Task requirements: Copy out each line of the data holding "requests".

Data entries:
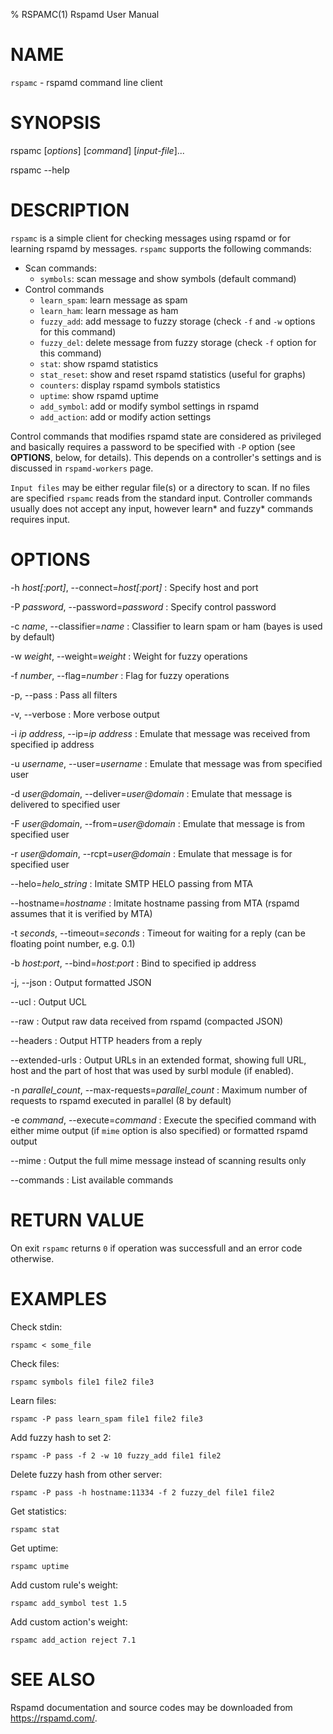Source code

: % RSPAMC(1) Rspamd User Manual

# NAME

`rspamc` - rspamd command line client

# SYNOPSIS

rspamc [*options*] [*command*] [*input-file*]...

rspamc --help

# DESCRIPTION

`rspamc` is a simple client for checking messages using rspamd or for learning rspamd by messages.
`rspamc` supports the following commands:

* Scan commands:
	* `symbols`: scan message and show symbols (default command)
* Control commands
	* `learn_spam`: learn message as spam
	* `learn_ham`: learn message as ham
	* `fuzzy_add`: add message to fuzzy storage (check `-f` and `-w` options for this command)
	* `fuzzy_del`: delete message from fuzzy storage (check `-f` option for this command)
	* `stat`: show rspamd statistics
	* `stat_reset`: show and reset rspamd statistics (useful for graphs)
	* `counters`: display rspamd symbols statistics
	* `uptime`: show rspamd uptime
	* `add_symbol`: add or modify symbol settings in rspamd
	* `add_action`: add or modify action settings

Control commands that modifies rspamd state are considered as privileged and basically requires a password
to be specified with `-P` option (see **OPTIONS**, below, for details). 
This depends on a controller's settings and is discussed in `rspamd-workers` page.

`Input files` may be either regular file(s) or a directory to scan. If no files are specified `rspamc` reads
from the standard input. Controller commands usually does not accept any input, however learn* and fuzzy* commands
requires input. 

# OPTIONS

-h *host[:port]*, \--connect=*host[:port]*
:	Specify host and port
	
-P *password*, \--password=*password*
:	Specify control password
	
-c *name*, \--classifier=*name*
:	Classifier to learn spam or ham (bayes is used by default)

-w *weight*, \--weight=*weight*
:	Weight for fuzzy operations

-f *number*, \--flag=*number*
:	Flag for fuzzy operations

-p, \--pass
:	Pass all filters

-v, \--verbose
:	More verbose output

-i *ip address*, \--ip=*ip address*
:	Emulate that message was received from specified ip address

-u *username*, \--user=*username*
:	Emulate that message was from specified user

-d *user@domain*, \--deliver=*user@domain*
:	Emulate that message is delivered to specified user

-F *user@domain*, \--from=*user@domain*
:	Emulate that message is from specified user

-r *user@domain*, \--rcpt=*user@domain*
:	Emulate that message is for specified user

\--helo=*helo_string*
:	Imitate SMTP HELO passing from MTA

\--hostname=*hostname*
:	Imitate hostname passing from MTA (rspamd assumes that it is verified by MTA)

-t *seconds*, \--timeout=*seconds*
:	Timeout for waiting for a reply (can be floating point number, e.g. 0.1)

-b *host:port*, \--bind=*host:port*
:	Bind to specified ip address

-j, \--json
:	Output formatted JSON

\--ucl
:	Output UCL

\--raw
:	Output raw data received from rspamd (compacted JSON)

\--headers
:	Output HTTP headers from a reply

\--extended-urls
:	Output URLs in an extended format, showing full URL, host and the part of host that was used by surbl module (if enabled).

-n *parallel_count*, \--max-requests=*parallel_count*
:	Maximum number of requests to rspamd executed in parallel (8 by default)

-e *command*, \--execute=*command*
:	Execute the specified command with either mime output (if `mime` option is also specified) or formatted rspamd output

\--mime
:	Output the full mime message instead of scanning results only

\--commands
:	List available commands

# RETURN VALUE

On exit `rspamc` returns `0` if operation was successfull and an error code otherwise.

# EXAMPLES

Check stdin:

	rspamc < some_file

Check files:
	
	rspamc symbols file1 file2 file3
	
Learn files:

	rspamc -P pass learn_spam file1 file2 file3

Add fuzzy hash to set 2:
	
	rspamc -P pass -f 2 -w 10 fuzzy_add file1 file2
	
Delete fuzzy hash from other server:

	rspamc -P pass -h hostname:11334 -f 2 fuzzy_del file1 file2
	
Get statistics:
	
	rspamc stat

Get uptime:
	
	rspamc uptime

Add custom rule's weight:

	rspamc add_symbol test 1.5
	
Add custom action's weight:

    rspamc add_action reject 7.1
    
# SEE ALSO

Rspamd documentation and source codes may be downloaded from
<https://rspamd.com/>.

[rspamd-workers]: https://rspamd.com/doc/workers/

Task output:
-n *parallel_count*, \--max-requests=*parallel_count*
:	Maximum number of requests to rspamd executed in parallel (8 by default)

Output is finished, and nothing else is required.